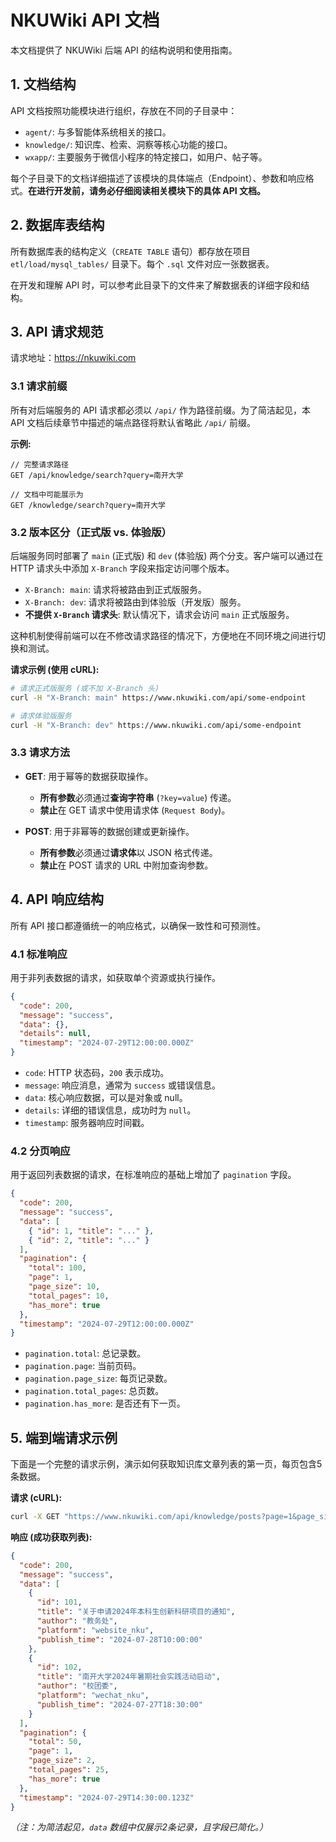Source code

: # NKUWiki API 文档

本文档提供了 NKUWiki 后端 API 的结构说明和使用指南。

## 1. 文档结构

API 文档按照功能模块进行组织，存放在不同的子目录中：

-   `agent/`: 与多智能体系统相关的接口。
-   `knowledge/`: 知识库、检索、洞察等核心功能的接口。
-   `wxapp/`: 主要服务于微信小程序的特定接口，如用户、帖子等。

每个子目录下的文档详细描述了该模块的具体端点（Endpoint）、参数和响应格式。**在进行开发前，请务必仔细阅读相关模块下的具体 API 文档。**

## 2. 数据库表结构

所有数据库表的结构定义（`CREATE TABLE` 语句）都存放在项目 `etl/load/mysql_tables/` 目录下。每个 `.sql` 文件对应一张数据表。

在开发和理解 API 时，可以参考此目录下的文件来了解数据表的详细字段和结构。

## 3. API 请求规范

请求地址：https://nkuwiki.com

### 3.1 请求前缀

所有对后端服务的 API 请求都必须以 `/api/` 作为路径前缀。为了简洁起见，本 API 文档后续章节中描述的端点路径将默认省略此 `/api/` 前缀。

**示例:**
```
// 完整请求路径
GET /api/knowledge/search?query=南开大学

// 文档中可能展示为
GET /knowledge/search?query=南开大学
```

### 3.2 版本区分（正式版 vs. 体验版）

后端服务同时部署了 `main` (正式版) 和 `dev` (体验版) 两个分支。客户端可以通过在 HTTP 请求头中添加 `X-Branch` 字段来指定访问哪个版本。

-   `X-Branch: main`: 请求将被路由到正式版服务。
-   `X-Branch: dev`: 请求将被路由到体验版（开发版）服务。
-   **不提供 `X-Branch` 请求头**: 默认情况下，请求会访问 `main` 正式版服务。

这种机制使得前端可以在不修改请求路径的情况下，方便地在不同环境之间进行切换和测试。

**请求示例 (使用 cURL):**

```bash
# 请求正式版服务 (或不加 X-Branch 头)
curl -H "X-Branch: main" https://www.nkuwiki.com/api/some-endpoint

# 请求体验版服务
curl -H "X-Branch: dev" https://www.nkuwiki.com/api/some-endpoint
```

### 3.3 请求方法

-   **GET**: 用于幂等的数据获取操作。
    -   **所有参数**必须通过**查询字符串** (`?key=value`) 传递。
    -   **禁止**在 GET 请求中使用请求体 (`Request Body`)。

-   **POST**: 用于非幂等的数据创建或更新操作。
    -   **所有参数**必须通过**请求体**以 JSON 格式传递。
    -   **禁止**在 POST 请求的 URL 中附加查询参数。

## 4. API 响应结构

所有 API 接口都遵循统一的响应格式，以确保一致性和可预测性。

### 4.1 标准响应

用于非列表数据的请求，如获取单个资源或执行操作。

```json
{
  "code": 200,
  "message": "success",
  "data": {},
  "details": null,
  "timestamp": "2024-07-29T12:00:00.000Z"
}
```
-   `code`: HTTP 状态码，`200` 表示成功。
-   `message`: 响应消息，通常为 `success` 或错误信息。
-   `data`: 核心响应数据，可以是对象或 null。
-   `details`: 详细的错误信息，成功时为 `null`。
-   `timestamp`: 服务器响应时间戳。

### 4.2 分页响应

用于返回列表数据的请求，在标准响应的基础上增加了 `pagination` 字段。

```json
{
  "code": 200,
  "message": "success",
  "data": [
    { "id": 1, "title": "..." },
    { "id": 2, "title": "..." }
  ],
  "pagination": {
    "total": 100,
    "page": 1,
    "page_size": 10,
    "total_pages": 10,
    "has_more": true
  },
  "timestamp": "2024-07-29T12:00:00.000Z"
}
```
-   `pagination.total`: 总记录数。
-   `pagination.page`: 当前页码。
-   `pagination.page_size`: 每页记录数。
-   `pagination.total_pages`: 总页数。
-   `pagination.has_more`: 是否还有下一页。

## 5. 端到端请求示例

下面是一个完整的请求示例，演示如何获取知识库文章列表的第一页，每页包含5条数据。

**请求 (cURL):**
```bash
curl -X GET "https://www.nkuwiki.com/api/knowledge/posts?page=1&page_size=5"
```

**响应 (成功获取列表):**
```json
{
  "code": 200,
  "message": "success",
  "data": [
    {
      "id": 101,
      "title": "关于申请2024年本科生创新科研项目的通知",
      "author": "教务处",
      "platform": "website_nku",
      "publish_time": "2024-07-28T10:00:00"
    },
    {
      "id": 102,
      "title": "南开大学2024年暑期社会实践活动启动",
      "author": "校团委",
      "platform": "wechat_nku",
      "publish_time": "2024-07-27T18:30:00"
    }
  ],
  "pagination": {
    "total": 50,
    "page": 1,
    "page_size": 2,
    "total_pages": 25,
    "has_more": true
  },
  "timestamp": "2024-07-29T14:30:00.123Z"
}
```
*（注：为简洁起见，`data` 数组中仅展示2条记录，且字段已简化。）*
* * * *
**Requirement**:
Your task is to copy each line of the material that contains the word "https".

**Result**:
请求地址：https://nkuwiki.com
curl -H "X-Branch: main" https://www.nkuwiki.com/api/some-endpoint
curl -H "X-Branch: dev" https://www.nkuwiki.com/api/some-endpoint
curl -X GET "https://www.nkuwiki.com/api/knowledge/posts?page=1&page_size=5"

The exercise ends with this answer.